WHAT TO WORK ON: Give again, word for word, each line below starting at the one that contains "controls document preparation." and ending at the one that contains "variants, consisting of".

MATERIAL TO PROCESS:
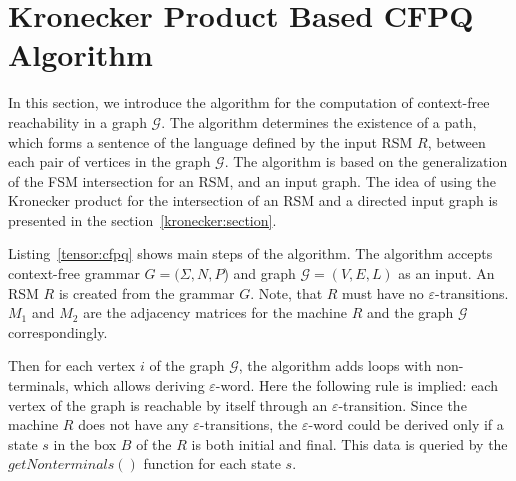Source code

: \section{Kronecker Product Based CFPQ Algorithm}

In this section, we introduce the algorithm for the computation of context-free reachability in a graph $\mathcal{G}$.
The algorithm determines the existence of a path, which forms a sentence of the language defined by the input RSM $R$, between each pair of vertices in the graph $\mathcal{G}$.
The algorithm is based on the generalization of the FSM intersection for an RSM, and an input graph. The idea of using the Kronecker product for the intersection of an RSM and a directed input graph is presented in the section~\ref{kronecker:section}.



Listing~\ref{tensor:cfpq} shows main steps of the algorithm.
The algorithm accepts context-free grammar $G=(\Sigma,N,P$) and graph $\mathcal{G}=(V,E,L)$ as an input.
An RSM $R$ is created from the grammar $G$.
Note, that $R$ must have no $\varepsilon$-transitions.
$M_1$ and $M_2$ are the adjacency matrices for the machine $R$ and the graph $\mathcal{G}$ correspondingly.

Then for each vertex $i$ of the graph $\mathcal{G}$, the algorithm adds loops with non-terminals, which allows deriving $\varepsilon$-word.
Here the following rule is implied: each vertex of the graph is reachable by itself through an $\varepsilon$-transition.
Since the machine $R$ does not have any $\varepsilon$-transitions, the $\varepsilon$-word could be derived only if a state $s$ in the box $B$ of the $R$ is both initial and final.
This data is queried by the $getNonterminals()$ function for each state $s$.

* * *

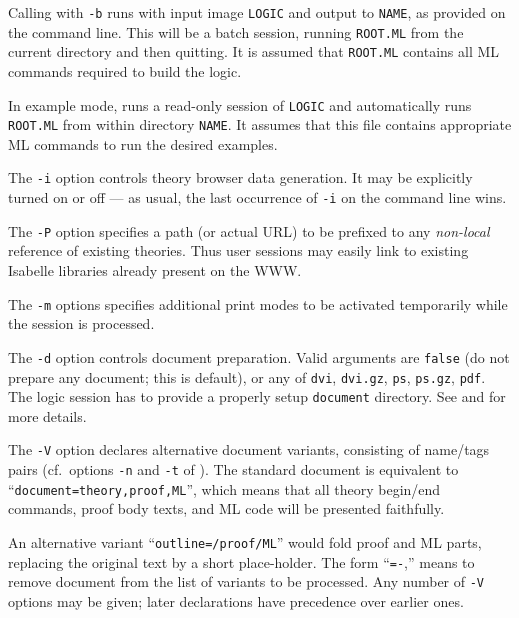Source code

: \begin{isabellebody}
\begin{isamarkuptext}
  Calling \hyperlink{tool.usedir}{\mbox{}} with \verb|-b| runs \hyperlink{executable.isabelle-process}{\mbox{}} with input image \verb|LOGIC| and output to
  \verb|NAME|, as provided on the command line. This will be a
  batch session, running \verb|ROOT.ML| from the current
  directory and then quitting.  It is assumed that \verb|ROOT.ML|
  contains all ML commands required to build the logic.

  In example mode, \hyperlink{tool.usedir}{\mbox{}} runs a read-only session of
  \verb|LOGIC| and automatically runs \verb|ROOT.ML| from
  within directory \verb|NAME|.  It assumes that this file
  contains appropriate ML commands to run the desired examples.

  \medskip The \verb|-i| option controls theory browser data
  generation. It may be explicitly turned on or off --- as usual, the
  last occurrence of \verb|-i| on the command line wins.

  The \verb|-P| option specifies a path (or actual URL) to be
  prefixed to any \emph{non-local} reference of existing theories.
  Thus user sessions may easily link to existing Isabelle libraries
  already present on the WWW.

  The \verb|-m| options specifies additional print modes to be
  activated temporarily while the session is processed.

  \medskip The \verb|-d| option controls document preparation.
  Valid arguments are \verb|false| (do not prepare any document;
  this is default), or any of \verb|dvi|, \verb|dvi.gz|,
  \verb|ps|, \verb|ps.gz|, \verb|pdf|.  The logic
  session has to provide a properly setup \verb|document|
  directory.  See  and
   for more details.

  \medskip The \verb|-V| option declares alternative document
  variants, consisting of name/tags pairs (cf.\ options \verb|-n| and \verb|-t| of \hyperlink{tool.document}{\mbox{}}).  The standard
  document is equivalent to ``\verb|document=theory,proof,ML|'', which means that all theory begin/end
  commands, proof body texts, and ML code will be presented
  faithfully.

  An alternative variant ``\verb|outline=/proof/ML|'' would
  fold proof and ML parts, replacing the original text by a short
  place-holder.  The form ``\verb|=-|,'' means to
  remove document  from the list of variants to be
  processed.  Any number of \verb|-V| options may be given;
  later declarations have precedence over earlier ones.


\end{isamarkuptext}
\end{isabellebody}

* * *

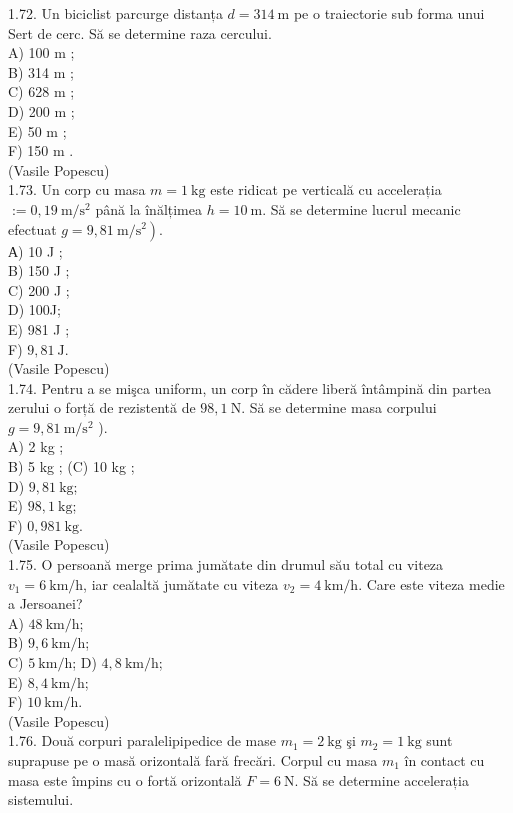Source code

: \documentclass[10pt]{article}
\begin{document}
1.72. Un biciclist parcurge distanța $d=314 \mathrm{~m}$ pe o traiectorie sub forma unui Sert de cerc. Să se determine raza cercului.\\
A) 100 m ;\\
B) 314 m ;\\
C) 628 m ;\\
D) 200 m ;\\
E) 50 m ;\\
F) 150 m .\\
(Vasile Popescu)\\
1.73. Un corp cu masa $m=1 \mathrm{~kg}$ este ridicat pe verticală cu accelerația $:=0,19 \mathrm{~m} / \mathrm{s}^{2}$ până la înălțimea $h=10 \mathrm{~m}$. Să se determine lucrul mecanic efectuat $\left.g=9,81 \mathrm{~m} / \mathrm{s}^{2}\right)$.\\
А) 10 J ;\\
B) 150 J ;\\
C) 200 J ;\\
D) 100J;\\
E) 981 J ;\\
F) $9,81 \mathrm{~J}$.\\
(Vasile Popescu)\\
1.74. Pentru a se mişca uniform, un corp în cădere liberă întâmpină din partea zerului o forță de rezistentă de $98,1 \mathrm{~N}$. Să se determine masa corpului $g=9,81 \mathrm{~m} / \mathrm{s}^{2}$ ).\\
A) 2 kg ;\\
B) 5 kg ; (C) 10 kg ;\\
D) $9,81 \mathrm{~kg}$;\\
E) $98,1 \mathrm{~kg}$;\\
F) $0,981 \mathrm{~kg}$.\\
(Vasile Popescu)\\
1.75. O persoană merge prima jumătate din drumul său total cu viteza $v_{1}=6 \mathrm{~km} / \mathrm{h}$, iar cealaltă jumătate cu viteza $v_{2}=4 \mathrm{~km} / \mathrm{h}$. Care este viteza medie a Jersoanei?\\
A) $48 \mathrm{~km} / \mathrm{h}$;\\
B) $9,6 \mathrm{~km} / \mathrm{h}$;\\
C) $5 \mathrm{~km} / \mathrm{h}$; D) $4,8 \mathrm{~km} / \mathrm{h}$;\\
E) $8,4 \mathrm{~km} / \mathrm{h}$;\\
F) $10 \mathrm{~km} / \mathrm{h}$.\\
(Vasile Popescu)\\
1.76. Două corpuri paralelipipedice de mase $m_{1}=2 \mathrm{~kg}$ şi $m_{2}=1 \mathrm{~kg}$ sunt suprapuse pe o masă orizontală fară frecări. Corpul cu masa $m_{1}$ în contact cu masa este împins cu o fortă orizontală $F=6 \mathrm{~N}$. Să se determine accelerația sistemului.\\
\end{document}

SOLUTION:
  \medskip The \verb|-d| option controls document preparation.
  Valid arguments are \verb|false| (do not prepare any document;
  this is default), or any of \verb|dvi|, \verb|dvi.gz|,
  \verb|ps|, \verb|ps.gz|, \verb|pdf|.  The logic
  session has to provide a properly setup \verb|document|
  directory.  See  and
   for more details.

  \medskip The \verb|-V| option declares alternative document
  variants, consisting of name/tags pairs (cf.\ options \verb|-n| and \verb|-t| of \hyperlink{tool.document}{\mbox{}}).  The standard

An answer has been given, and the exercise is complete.